The story goes that a wife, Dianah V. Copley, was found dead. She had been strangled. No murder charges were ever brought up because of the lack of evidence. Today, her husband, Irvin Copley, is also deceased and they are buried together under one tombstone that reads husband and wife. The solid marble stone is near the road. It’s said that if you park in front of the tombstone with the headlights on, there are “unnatural lines” at the top of the marble stone that depict the two individuals. They are facing each other and the husband’s hands are wrapped tightly around the wife’s throat. The tombstone has been altered more than once, but the image still returns. The cemetery (Lutheran Ridge Cemetery, Carey, Ohio) has also blocked off the area so that cars can no longer park in front of the headstone. There was a town legend about this tombstone that if you sat upon it or touched it, you would be cursed.
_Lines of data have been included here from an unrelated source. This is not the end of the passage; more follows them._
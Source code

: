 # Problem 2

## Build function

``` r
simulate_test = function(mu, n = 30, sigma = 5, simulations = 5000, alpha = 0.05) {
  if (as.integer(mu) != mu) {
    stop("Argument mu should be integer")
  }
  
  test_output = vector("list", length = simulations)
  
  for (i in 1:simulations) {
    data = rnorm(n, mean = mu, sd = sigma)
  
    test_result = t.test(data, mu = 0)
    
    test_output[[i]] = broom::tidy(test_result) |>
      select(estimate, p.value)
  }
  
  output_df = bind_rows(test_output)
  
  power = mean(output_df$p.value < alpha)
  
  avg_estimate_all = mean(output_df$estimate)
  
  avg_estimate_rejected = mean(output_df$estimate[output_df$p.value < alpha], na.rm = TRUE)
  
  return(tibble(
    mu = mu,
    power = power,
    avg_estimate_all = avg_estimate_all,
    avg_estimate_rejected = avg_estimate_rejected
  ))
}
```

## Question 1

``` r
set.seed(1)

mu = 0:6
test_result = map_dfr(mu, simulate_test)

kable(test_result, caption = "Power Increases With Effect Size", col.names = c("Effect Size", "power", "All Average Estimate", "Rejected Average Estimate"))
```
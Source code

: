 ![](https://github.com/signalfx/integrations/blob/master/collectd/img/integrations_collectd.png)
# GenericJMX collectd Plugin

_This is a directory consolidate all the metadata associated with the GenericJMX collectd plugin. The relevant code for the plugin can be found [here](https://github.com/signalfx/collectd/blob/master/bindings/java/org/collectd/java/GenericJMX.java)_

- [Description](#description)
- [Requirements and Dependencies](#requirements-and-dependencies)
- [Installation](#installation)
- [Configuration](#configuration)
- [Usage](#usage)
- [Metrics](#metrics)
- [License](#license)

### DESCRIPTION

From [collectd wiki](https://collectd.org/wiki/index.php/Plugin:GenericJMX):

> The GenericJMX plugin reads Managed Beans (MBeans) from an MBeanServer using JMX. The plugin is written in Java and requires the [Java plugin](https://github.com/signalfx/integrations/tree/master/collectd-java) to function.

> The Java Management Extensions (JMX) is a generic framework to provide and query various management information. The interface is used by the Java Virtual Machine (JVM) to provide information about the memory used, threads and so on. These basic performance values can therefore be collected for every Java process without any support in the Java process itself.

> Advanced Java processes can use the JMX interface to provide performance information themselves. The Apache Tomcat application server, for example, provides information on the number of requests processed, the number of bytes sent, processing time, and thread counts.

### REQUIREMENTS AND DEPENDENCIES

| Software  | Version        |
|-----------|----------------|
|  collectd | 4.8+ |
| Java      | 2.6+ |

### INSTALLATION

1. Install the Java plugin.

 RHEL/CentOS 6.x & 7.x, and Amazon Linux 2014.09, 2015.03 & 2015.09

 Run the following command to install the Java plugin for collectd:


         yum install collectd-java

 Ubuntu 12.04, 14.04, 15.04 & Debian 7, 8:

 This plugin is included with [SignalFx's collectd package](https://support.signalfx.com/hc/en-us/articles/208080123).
However, no one knows what the curse entails.

In 1958, my father (Larry Steinman) and two of his high school friends found the tombstone that they had heard talk about, and the real, actual pictures were taken that day at Lutheran Ridge Cemetery. In the pictures, if you look at the tombstone on the right, there is a side silhouette view of Dianah V. Copley with her husband Irvin Copley on the left (side view also) with what looks like his hands around her neck just below her name on the tombstone. That day in 1958, my father and his friend both sat on the tombstone and touched it. Were they cursed? My father’s friend, with the last name from what he remembers was Baldwin, was involved in a fatal car accident a month later and died after having his head decapitated. As for my father, he thinks his curse was the past seventy years of his life, filled with greater than normal bad luck that has cursed him from sitting on the Copley tombstone. Growing up, my father always told us kids the story of the Copley tombstone, and we were quick to dismiss it because we always thought he was just trying to scare us.

Finally one day in 1989, we were up around Carey, Ohio, visiting family and we decided to try and go find the Copley tombstone. It took most of the day to try to find the cemetery because it had changed so much over the years, but we finally found it. Some of the changes made are now that you can’t drive up as close to it as my father once did back in 1958. You had to park in a parking lot and walk a ways to get to the entrance of the cemetery. Once there, we spent a great amount of time trying to find the tombstone and it all seemed hopeless, until we finally found it, and when we did, it was nothing like it used to be. In the picture from 1958, you can see that there are two small shrubs on each side of it laterally and in 1989, they were about fifteen feet tall and much bigger. The tombstone, over the years, was changed several times and the faces kept reappearing each time. In 1989 when I saw the tombstone, it was one that was hidden between shrubs and the tombstone was very small, about six inches by six inches, and so small that there was no room for nothing. No faces anymore.